(Collected data)
○ ○ ○ ○ ○ ○ ○

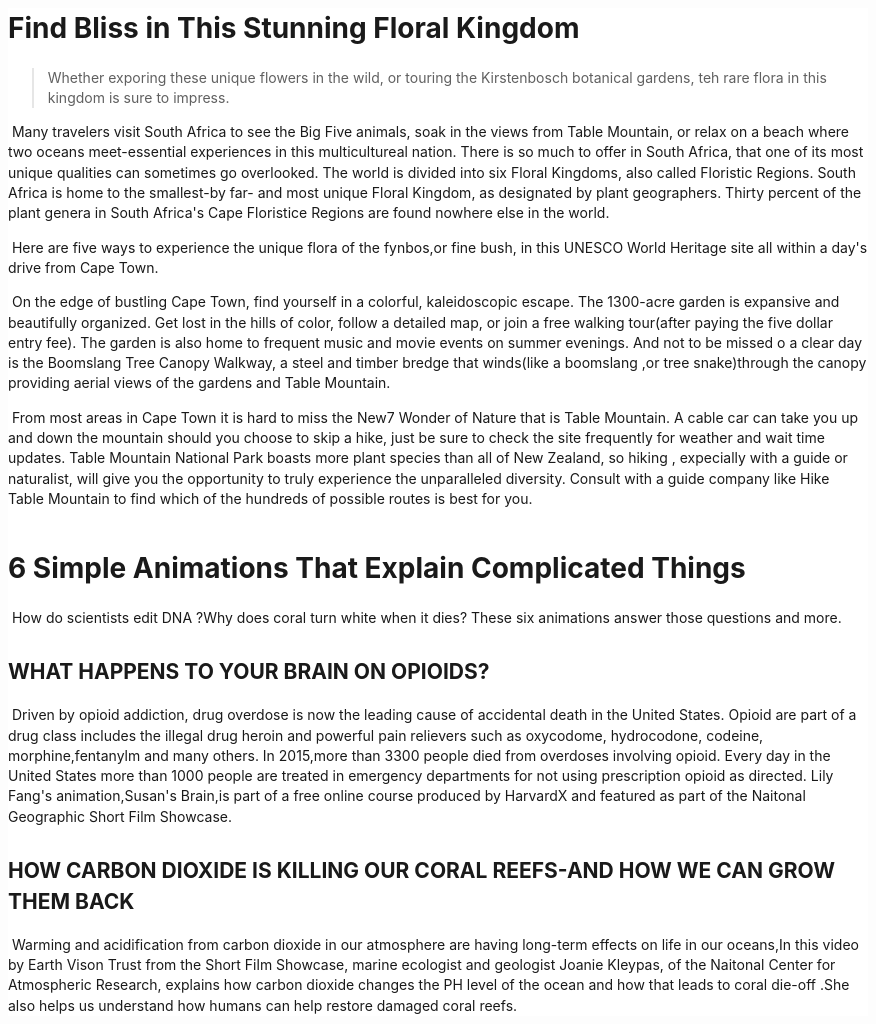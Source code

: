 # Find Bliss in This Stunning Floral Kingdom

> Whether exporing these unique flowers in the wild, or touring the Kirstenbosch botanical gardens, teh rare flora in this kingdom is sure to impress.

​	Many travelers visit South Africa to see the Big Five animals, soak in the views from Table Mountain, or relax on a beach where two oceans meet-essential experiences in this multicultureal nation. There is so much to offer in South Africa, that one of its most unique qualities can sometimes go overlooked. The world is divided into six Floral Kingdoms, also called Floristic Regions. South Africa is home to the smallest-by far- and most unique Floral Kingdom, as designated by plant geographers. Thirty percent of the plant genera in South Africa's Cape Floristice Regions are found nowhere else in the world.

​	Here are five ways to experience the unique flora of the fynbos,or fine bush, in this UNESCO World Heritage site all within a day's drive from Cape Town.

​	On the edge of bustling Cape Town, find yourself in a colorful, kaleidoscopic escape. The 1300-acre garden is expansive and beautifully organized. Get lost in the hills of color, follow a detailed map, or join a free walking tour(after paying the five dollar entry fee). The garden is also home to frequent music and movie events on summer evenings. And not to be missed o a clear day is the Boomslang Tree Canopy Walkway, a steel and timber bredge that winds(like a boomslang ,or tree snake)through the canopy providing aerial views of the gardens and Table Mountain.

​	From most areas in Cape Town it is hard to miss the New7 Wonder of Nature that is Table Mountain. A cable car can take you up and down the mountain should you choose to skip a hike, just be sure to check the site frequently for weather and wait time updates. Table Mountain National Park boasts more plant species than all of New Zealand, so hiking , expecially with a guide or  naturalist, will give you the opportunity to truly experience the unparalleled diversity.  Consult with a guide company like Hike Table Mountain to find which of the hundreds of possible routes is best for you.

# 6 Simple Animations That Explain Complicated Things

​	How do scientists edit DNA ?Why does coral turn white when it dies? These six animations answer those questions and more.

## WHAT HAPPENS TO YOUR BRAIN ON OPIOIDS?

​	Driven by opioid addiction, drug overdose is now the leading cause of accidental death in the United States. Opioid are part of a drug class includes the illegal drug heroin and powerful pain relievers such as oxycodome, hydrocodone, codeine, morphine,fentanylm and many others. In 2015,more than 3300 people died from overdoses involving opioid. Every day in the United States more than 1000 people are treated in emergency departments for not using prescription opioid as directed. Lily Fang's animation,Susan's Brain,is part of a free online course produced by HarvardX and featured as part of the Naitonal Geographic Short Film Showcase.

## HOW CARBON DIOXIDE IS KILLING OUR CORAL REEFS-AND HOW WE CAN GROW THEM BACK

​	Warming and acidification from carbon dioxide in our atmosphere are having long-term effects on life in our oceans,In this video by Earth Vison Trust from the Short Film Showcase, marine ecologist and geologist Joanie Kleypas, of the Naitonal Center for Atmospheric Research, explains how carbon dioxide changes the PH level of the ocean and how that leads to coral die-off .She also helps us understand how humans can help restore damaged coral reefs.
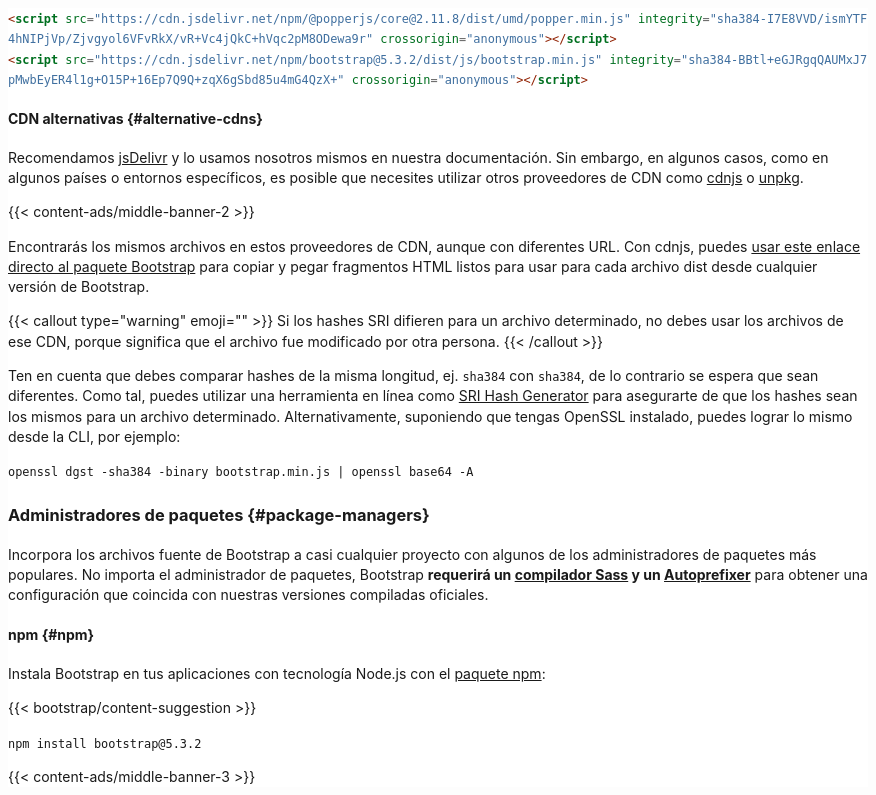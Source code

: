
 ```html {filename="HTML"}
<script src="https://cdn.jsdelivr.net/npm/@popperjs/core@2.11.8/dist/umd/popper.min.js" integrity="sha384-I7E8VVD/ismYTF4hNIPjVp/Zjvgyol6VFvRkX/vR+Vc4jQkC+hVqc2pM8ODewa9r" crossorigin="anonymous"></script>
<script src="https://cdn.jsdelivr.net/npm/bootstrap@5.3.2/dist/js/bootstrap.min.js" integrity="sha384-BBtl+eGJRgqQAUMxJ7pMwbEyER4l1g+O15P+16Ep7Q9Q+zqX6gSbd85u4mG4QzX+" crossorigin="anonymous"></script>
```

#### CDN alternativas {#alternative-cdns}

Recomendamos [jsDelivr](https://www.jsdelivr.com) y lo usamos nosotros mismos en nuestra documentación. Sin embargo, en algunos casos, como en algunos países o entornos específicos, es posible que necesites utilizar otros proveedores de CDN como [cdnjs](https://cdnjs.com) o [unpkg](https://unpkg.com).

{{< content-ads/middle-banner-2 >}}

Encontrarás los mismos archivos en estos proveedores de CDN, aunque con diferentes URL. Con cdnjs, puedes [usar este enlace directo al paquete Bootstrap](https://cdnjs.com/libraries/bootstrap) para copiar y pegar fragmentos HTML listos para usar para cada archivo dist desde cualquier versión de Bootstrap.

{{< callout type="warning" emoji="" >}}
Si los hashes SRI difieren para un archivo determinado, no debes usar los archivos de ese CDN, porque significa que el archivo fue modificado por otra persona.
{{< /callout >}}

Ten en cuenta que debes comparar hashes de la misma longitud, ej. `sha384` con `sha384`, de lo contrario se espera que sean diferentes. Como tal, puedes utilizar una herramienta en línea como [SRI Hash Generator](https://www.srihash.org) para asegurarte de que los hashes sean los mismos para un archivo determinado. Alternativamente, suponiendo que tengas OpenSSL instalado, puedes lograr lo mismo desde la CLI, por ejemplo:

```shell {filename="Terminal"}
openssl dgst -sha384 -binary bootstrap.min.js | openssl base64 -A
```

### Administradores de paquetes {#package-managers}

Incorpora los archivos fuente de Bootstrap a casi cualquier proyecto con algunos de los administradores de paquetes más populares. No importa el administrador de paquetes, Bootstrap **requerirá un [compilador Sass](/bootstrap/comenzando/#sass) y un [Autoprefixer](https://github.com/postcss/autoprefixer)** para obtener una configuración que coincida con nuestras versiones compiladas oficiales.

#### npm {#npm}

Instala Bootstrap en tus aplicaciones con tecnología Node.js con el [paquete npm](https://www.npmjs.com/package/bootstrap):

{{< bootstrap/content-suggestion >}}

```shell {filename="Terminal"}
npm install bootstrap@5.3.2
```

{{< content-ads/middle-banner-3 >}}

○ ○ ○ ○ ○ ○ ○

=== What is needed ===
From the records above, copy out the line with "in the world.", the line with "from Cape Town.", and every line between them, word for word.

=== Final answer ===
​	Many travelers visit South Africa to see the Big Five animals, soak in the views from Table Mountain, or relax on a beach where two oceans meet-essential experiences in this multicultureal nation. There is so much to offer in South Africa, that one of its most unique qualities can sometimes go overlooked. The world is divided into six Floral Kingdoms, also called Floristic Regions. South Africa is home to the smallest-by far- and most unique Floral Kingdom, as designated by plant geographers. Thirty percent of the plant genera in South Africa's Cape Floristice Regions are found nowhere else in the world.

​	Here are five ways to experience the unique flora of the fynbos,or fine bush, in this UNESCO World Heritage site all within a day's drive from Cape Town.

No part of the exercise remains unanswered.